A noise – we turn together looking down the road. A light. It’s 9pm. Who’s on this road at 9pm? The light approaches. It’s big, it’s bright, it’s moving quickly towards us….it’s only a single light – a motorbike?? No, it’s a big 4WD Ute with roo shooting lights across the top. Great. We flag it down. All I see is the male driver and it’s not until I see his female passenger do I relax. I obviously watch too many British murder series. There are 3 kids in the back.
“What’s the problem?” the young man asks.
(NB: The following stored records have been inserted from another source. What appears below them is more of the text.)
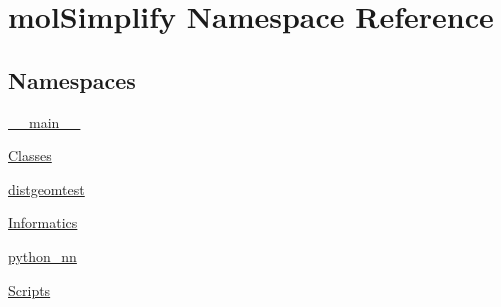 \hypertarget{namespacemolSimplify}{}\section{mol\+Simplify Namespace Reference}
\label{namespacemolSimplify}
\subsection*{Namespaces}
\begin{DoxyCompactItemize}
\item 
 \hyperlink{namespacemolSimplify_1_1____main____}{\+\_\+\+\_\+main\+\_\+\+\_\+}
\item 
 \hyperlink{namespacemolSimplify_1_1Classes}{Classes}
\item 
 \hyperlink{namespacemolSimplify_1_1distgeomtest}{distgeomtest}
\item 
 \hyperlink{namespacemolSimplify_1_1Informatics}{Informatics}
\item 
 \hyperlink{namespacemolSimplify_1_1python__nn}{python\+\_\+nn}
\item 
 \hyperlink{namespacemolSimplify_1_1Scripts}{Scripts}
\end{DoxyCompactItemize}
“You can’t change it?” he asks, incredulous. His wife looks at me and says “It’s OK. Chris can fix anything.” And he does. He looks for the hole in the tyre, can’t find a leak and gets his compressor out. (Knew we should’ve bought one of those – not). He pumps up the tyre. He thinks we popped the bead and should now be fine. They help us pack the car, (really!), say follow us. I reach in the back of the car and pull out a bottle of wine. I offer it to Chris who readily accepts it until he sees it’s red wine. “You don’t have a white do you?” Of course we do. They are not going into Gregory but stopping about 20kms short to go camping. We follow them until they are turning off. He has the compressor back out, checks the pressure and says we’re fine to get to Gregory. It took Chris about 10 minutes to fix. Amazing when you know what you are doing and have the right equipment.
We rolled into Gregory about 10pm. The publican was behind the bar having a glass of red wine.
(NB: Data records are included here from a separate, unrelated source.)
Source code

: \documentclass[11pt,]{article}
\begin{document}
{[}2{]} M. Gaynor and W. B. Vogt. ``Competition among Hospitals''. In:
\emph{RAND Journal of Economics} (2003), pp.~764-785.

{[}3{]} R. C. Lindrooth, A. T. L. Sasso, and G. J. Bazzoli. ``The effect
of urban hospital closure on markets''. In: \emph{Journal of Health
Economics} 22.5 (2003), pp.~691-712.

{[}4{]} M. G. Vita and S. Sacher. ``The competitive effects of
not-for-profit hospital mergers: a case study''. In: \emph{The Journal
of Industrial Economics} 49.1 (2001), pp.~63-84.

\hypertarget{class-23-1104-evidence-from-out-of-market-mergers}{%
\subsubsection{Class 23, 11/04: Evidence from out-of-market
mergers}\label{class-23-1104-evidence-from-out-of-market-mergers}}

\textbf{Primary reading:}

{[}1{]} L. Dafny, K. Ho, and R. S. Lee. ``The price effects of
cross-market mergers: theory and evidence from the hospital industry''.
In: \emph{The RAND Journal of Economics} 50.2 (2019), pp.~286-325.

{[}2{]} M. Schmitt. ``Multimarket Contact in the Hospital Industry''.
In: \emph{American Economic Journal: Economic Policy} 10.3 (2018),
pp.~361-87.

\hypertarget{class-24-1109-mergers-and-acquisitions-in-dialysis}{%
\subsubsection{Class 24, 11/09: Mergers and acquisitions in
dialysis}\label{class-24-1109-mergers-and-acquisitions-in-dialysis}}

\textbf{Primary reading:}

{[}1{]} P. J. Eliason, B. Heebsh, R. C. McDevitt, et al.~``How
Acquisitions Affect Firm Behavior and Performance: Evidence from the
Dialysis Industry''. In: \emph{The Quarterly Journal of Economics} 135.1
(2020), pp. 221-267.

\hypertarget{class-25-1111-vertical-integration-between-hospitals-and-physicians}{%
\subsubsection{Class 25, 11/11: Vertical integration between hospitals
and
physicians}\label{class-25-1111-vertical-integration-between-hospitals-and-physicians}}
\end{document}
“You look like you need a drink. I’ve been wondering where you were.”
John sits beside me with a beer in hand and says, “let me show you where the key to unlock the tyre is.” He gets out the car key and pushes a small button on the side and out slides the key. We would never have found it. Chris showed John while I was packing the car and the 35 year old advised the 66 year old to maybe not tell me until we had arrived at the pub. Smart man. Now it was funny.
I can’t believe I didn’t take any photos. Just goes to show how much anger can stop you seeing everything else around you.